L’immunothérapie est une piste : « La première technique consiste à injecter des peptides bêta-amyloïdes dans l’organisme du patient, ce qui va provoquer la formation d’anticorps. C’est le principe du vaccin, note-t-il. La seconde cherche à injecter directement dans l’organisme des anticorps monoclonaux visant les plaques amyloïdes. Dans les deux cas, l’intérêt est de dresser les anticorps contre l’accumulation du peptide bêta-amyloïde dans le cerveau. » Autres voies : limiter la phosphorylation anormale des protéines tau, laquelle favorise leur agrégation en filaments qui est
à l’origine de la dégénérescence neurofibrillaire.
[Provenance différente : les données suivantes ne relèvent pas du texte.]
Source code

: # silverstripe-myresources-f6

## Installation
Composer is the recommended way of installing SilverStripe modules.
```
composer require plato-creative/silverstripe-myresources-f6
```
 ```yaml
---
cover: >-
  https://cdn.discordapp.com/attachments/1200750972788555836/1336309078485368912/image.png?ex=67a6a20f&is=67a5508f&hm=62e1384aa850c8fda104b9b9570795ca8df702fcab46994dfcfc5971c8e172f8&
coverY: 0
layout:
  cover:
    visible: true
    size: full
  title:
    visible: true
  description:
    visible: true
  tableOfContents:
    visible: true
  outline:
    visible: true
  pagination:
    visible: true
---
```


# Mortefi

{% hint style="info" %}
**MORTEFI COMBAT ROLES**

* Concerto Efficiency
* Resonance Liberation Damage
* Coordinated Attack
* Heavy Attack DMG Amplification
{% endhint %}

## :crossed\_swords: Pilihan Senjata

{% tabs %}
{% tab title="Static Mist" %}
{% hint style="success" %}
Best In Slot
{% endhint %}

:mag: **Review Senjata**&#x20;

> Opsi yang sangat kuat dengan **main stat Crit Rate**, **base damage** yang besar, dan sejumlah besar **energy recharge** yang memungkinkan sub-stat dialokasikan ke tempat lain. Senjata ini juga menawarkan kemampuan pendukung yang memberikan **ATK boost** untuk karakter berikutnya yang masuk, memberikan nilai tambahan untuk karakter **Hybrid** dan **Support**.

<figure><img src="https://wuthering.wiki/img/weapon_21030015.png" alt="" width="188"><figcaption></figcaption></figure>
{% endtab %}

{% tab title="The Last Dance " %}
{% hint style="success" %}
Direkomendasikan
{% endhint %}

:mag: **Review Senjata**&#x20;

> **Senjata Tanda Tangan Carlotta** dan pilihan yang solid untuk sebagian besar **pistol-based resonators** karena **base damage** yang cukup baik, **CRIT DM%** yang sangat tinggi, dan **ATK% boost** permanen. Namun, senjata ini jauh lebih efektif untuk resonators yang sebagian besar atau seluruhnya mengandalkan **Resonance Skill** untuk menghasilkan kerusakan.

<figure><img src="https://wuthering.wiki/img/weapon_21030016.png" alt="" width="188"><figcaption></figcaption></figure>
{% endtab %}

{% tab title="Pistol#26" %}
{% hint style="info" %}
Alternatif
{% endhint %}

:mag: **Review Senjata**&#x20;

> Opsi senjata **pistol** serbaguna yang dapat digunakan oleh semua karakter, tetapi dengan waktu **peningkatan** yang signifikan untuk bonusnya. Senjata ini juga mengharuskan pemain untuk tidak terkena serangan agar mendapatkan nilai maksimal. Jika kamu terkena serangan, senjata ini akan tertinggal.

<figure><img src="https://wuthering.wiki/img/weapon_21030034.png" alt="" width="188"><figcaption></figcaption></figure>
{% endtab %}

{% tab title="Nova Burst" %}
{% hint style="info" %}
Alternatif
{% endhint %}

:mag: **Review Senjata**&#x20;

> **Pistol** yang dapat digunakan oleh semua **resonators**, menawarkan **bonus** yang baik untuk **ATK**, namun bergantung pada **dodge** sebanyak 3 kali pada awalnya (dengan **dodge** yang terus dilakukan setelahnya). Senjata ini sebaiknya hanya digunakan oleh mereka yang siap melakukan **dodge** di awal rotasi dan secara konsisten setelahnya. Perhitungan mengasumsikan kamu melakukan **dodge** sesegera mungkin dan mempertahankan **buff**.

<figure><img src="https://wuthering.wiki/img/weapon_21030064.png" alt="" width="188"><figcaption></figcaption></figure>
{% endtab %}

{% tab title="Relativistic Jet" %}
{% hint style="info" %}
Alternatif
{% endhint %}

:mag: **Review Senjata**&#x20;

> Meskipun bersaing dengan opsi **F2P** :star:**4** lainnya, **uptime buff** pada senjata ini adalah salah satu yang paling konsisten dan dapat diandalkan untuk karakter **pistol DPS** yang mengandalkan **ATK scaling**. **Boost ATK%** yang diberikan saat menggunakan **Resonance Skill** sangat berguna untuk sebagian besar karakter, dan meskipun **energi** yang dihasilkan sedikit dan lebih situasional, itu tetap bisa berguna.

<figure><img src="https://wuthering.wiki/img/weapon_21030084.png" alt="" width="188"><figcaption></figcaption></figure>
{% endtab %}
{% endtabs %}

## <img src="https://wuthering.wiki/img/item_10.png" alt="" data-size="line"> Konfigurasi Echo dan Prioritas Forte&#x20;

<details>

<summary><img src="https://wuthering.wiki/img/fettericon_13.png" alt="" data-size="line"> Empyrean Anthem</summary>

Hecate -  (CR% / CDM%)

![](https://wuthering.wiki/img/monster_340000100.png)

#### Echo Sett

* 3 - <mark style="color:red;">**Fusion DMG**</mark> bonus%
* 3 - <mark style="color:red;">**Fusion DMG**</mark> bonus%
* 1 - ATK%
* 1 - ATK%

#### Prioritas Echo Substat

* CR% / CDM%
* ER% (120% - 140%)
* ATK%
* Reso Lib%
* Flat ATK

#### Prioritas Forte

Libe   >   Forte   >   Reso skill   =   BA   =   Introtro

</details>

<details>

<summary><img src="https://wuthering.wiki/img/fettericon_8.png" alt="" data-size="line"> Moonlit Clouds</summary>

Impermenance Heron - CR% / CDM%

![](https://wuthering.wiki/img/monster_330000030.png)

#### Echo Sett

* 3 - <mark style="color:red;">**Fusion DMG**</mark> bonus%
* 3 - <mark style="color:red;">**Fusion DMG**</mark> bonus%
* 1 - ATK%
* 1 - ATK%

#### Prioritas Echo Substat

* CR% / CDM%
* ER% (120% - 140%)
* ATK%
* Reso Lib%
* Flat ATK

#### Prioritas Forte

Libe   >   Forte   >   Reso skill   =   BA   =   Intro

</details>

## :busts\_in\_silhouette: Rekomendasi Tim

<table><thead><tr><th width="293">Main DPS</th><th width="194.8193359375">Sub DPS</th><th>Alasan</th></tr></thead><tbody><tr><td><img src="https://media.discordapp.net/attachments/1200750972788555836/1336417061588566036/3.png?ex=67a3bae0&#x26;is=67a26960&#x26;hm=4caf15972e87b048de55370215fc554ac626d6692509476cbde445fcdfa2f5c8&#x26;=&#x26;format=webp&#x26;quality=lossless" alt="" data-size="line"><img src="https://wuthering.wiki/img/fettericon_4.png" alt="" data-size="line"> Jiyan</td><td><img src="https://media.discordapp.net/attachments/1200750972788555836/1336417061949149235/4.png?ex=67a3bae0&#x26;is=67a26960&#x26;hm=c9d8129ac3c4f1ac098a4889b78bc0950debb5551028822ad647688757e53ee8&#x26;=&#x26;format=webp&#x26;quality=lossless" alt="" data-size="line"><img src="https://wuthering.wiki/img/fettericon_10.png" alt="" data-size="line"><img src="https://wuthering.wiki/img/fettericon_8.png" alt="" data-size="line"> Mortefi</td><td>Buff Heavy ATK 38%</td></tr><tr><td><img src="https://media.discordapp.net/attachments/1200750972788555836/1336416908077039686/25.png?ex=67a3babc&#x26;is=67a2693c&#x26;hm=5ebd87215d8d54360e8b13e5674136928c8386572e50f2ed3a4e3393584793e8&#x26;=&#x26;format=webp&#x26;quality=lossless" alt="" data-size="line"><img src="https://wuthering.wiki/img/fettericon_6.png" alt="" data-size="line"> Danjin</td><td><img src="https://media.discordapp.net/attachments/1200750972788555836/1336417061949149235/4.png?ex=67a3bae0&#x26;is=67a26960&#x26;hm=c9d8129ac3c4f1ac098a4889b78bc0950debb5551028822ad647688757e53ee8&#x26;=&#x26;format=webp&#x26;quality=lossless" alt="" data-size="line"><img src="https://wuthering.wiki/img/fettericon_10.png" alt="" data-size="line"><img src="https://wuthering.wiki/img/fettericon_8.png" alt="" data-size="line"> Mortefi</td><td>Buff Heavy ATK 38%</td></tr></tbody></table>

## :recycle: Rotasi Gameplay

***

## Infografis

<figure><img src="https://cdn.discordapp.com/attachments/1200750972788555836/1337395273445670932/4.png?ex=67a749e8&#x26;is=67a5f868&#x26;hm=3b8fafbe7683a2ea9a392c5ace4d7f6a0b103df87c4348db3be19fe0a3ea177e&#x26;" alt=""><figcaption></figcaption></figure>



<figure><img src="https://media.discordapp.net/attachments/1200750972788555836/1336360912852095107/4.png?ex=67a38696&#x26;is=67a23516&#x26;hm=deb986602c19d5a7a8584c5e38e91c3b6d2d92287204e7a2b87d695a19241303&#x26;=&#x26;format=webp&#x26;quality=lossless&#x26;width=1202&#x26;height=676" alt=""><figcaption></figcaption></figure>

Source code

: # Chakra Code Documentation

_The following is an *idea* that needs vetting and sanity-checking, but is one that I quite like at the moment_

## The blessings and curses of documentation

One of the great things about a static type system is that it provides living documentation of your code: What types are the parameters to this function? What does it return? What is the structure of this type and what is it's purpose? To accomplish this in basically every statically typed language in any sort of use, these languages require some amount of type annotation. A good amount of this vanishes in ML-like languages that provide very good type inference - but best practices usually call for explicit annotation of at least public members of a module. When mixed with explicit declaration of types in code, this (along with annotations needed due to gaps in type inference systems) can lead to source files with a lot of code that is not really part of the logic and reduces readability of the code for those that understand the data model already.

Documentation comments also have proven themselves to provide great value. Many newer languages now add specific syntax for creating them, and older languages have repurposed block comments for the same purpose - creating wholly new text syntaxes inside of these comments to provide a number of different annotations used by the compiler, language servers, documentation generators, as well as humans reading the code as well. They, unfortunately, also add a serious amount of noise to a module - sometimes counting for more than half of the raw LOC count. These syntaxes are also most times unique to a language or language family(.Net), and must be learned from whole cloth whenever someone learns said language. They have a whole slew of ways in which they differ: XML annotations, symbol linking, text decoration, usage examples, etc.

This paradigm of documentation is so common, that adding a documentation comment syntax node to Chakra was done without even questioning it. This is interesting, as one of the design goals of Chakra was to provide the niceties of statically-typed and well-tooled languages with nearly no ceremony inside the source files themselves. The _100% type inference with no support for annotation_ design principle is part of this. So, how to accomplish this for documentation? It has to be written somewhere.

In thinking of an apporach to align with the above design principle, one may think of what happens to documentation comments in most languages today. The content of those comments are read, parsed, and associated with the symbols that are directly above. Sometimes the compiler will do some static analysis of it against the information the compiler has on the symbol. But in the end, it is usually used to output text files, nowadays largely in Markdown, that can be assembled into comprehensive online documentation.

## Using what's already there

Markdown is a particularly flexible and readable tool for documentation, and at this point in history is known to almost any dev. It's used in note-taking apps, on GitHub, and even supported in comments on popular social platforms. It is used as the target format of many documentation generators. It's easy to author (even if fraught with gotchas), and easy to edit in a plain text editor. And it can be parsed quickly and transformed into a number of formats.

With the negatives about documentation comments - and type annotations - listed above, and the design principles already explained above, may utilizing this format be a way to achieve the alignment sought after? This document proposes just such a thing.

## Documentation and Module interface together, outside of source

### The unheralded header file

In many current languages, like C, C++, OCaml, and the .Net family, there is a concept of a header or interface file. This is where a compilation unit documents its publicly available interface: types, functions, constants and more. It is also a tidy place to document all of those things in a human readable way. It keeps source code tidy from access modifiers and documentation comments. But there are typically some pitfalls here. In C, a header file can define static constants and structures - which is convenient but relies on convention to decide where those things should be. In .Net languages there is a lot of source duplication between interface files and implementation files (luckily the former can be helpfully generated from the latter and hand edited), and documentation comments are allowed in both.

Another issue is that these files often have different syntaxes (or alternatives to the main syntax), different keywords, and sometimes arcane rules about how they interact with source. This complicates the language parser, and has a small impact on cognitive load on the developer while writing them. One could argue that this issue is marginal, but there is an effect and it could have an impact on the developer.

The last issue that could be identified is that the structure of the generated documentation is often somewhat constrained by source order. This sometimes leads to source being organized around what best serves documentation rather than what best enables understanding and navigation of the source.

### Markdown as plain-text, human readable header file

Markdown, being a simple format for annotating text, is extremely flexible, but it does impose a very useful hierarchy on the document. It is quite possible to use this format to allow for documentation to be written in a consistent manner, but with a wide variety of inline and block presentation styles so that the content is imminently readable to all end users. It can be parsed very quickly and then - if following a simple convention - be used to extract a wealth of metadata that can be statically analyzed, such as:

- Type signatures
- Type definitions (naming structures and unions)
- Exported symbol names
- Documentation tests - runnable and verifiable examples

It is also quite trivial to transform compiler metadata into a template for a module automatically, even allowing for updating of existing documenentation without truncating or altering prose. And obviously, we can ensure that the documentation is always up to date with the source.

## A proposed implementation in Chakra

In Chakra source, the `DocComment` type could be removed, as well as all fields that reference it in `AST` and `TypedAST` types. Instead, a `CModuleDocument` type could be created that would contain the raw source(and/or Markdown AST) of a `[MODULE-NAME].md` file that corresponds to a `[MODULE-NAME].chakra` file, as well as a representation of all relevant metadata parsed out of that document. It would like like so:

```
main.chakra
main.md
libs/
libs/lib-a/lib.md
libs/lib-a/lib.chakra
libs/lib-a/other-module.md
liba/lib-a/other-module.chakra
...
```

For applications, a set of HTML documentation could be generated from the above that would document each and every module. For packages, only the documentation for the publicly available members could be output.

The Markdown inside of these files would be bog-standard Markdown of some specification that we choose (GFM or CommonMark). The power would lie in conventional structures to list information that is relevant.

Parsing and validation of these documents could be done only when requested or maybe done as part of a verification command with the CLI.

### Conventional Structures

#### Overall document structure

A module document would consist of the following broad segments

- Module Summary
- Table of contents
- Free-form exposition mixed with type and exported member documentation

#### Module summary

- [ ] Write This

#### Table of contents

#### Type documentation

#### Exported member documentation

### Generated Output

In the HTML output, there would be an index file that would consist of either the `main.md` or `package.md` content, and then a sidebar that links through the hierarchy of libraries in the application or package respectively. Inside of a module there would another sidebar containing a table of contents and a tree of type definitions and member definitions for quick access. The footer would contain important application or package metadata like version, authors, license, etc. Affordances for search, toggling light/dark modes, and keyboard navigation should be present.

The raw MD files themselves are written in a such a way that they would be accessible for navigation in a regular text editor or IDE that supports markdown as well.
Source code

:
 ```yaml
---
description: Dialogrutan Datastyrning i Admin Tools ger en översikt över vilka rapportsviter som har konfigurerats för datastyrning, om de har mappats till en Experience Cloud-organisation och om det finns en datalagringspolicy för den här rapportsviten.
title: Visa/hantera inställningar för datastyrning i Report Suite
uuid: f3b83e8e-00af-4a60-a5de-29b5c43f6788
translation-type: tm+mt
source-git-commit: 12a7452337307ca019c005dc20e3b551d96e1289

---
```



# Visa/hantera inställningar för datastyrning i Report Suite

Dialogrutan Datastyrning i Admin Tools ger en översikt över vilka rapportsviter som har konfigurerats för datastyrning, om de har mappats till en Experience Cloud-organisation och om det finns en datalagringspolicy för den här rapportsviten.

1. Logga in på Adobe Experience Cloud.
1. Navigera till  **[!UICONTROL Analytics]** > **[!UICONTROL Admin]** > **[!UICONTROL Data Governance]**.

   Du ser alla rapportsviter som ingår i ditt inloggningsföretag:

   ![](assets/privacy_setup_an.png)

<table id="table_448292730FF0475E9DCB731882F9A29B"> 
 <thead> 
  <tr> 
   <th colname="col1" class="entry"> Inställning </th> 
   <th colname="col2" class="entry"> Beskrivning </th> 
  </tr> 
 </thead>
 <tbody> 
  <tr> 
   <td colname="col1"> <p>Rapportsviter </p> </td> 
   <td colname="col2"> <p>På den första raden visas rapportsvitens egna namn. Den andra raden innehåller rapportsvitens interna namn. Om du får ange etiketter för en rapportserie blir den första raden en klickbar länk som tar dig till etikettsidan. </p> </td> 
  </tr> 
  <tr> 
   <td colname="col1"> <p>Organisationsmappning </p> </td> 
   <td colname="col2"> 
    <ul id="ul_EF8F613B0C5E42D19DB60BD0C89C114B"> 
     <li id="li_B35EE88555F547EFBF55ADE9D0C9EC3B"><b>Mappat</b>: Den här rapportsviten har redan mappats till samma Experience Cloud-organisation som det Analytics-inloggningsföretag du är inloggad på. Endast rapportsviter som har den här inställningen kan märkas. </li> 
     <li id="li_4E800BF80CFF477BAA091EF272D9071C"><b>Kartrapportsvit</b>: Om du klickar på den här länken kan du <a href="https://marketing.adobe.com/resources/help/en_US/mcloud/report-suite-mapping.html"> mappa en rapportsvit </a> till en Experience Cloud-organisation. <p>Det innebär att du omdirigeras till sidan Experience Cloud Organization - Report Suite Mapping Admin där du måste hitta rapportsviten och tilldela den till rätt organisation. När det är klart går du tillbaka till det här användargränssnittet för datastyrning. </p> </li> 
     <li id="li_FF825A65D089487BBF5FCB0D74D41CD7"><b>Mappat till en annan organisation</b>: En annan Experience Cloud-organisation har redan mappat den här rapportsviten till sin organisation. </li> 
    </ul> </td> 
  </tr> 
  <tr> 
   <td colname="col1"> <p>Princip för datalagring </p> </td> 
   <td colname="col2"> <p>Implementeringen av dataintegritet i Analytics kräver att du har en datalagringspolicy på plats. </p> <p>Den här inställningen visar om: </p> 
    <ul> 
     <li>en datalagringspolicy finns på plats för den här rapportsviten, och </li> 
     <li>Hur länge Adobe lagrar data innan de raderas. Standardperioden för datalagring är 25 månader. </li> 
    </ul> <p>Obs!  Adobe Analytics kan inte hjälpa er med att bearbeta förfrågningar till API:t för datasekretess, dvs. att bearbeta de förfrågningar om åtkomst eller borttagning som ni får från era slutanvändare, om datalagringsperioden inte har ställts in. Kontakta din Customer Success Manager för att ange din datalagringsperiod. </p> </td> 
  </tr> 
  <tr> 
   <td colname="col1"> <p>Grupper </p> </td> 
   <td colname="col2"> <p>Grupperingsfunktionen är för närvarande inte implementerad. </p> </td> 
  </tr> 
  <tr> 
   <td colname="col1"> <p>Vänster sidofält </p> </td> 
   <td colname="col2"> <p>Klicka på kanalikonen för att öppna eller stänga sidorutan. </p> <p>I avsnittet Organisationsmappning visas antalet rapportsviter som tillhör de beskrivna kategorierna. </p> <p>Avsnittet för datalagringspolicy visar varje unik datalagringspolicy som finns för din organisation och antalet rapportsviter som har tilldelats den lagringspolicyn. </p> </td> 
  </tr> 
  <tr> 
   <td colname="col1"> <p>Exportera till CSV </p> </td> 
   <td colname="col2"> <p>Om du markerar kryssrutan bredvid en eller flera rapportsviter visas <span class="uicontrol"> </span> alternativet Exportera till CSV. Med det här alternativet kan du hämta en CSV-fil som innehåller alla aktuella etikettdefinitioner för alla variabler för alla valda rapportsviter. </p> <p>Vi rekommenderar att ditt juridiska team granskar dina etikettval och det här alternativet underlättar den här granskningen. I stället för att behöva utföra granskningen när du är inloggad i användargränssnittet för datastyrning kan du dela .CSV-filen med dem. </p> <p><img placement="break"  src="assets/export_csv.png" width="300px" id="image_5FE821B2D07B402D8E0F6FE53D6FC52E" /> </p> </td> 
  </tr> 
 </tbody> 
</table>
La stimulation cérébrale profonde est également envisagée. Utilisée pour traiter la dépression et la maladie de Parkinson, cette technique, qui consiste à envoyer des impulsions électriques dans une région définie du cerveau, pourrait améliorer les performances cognitives durant plusieurs mois, mais son efficacité à long terme n’a pas encore été démontrée.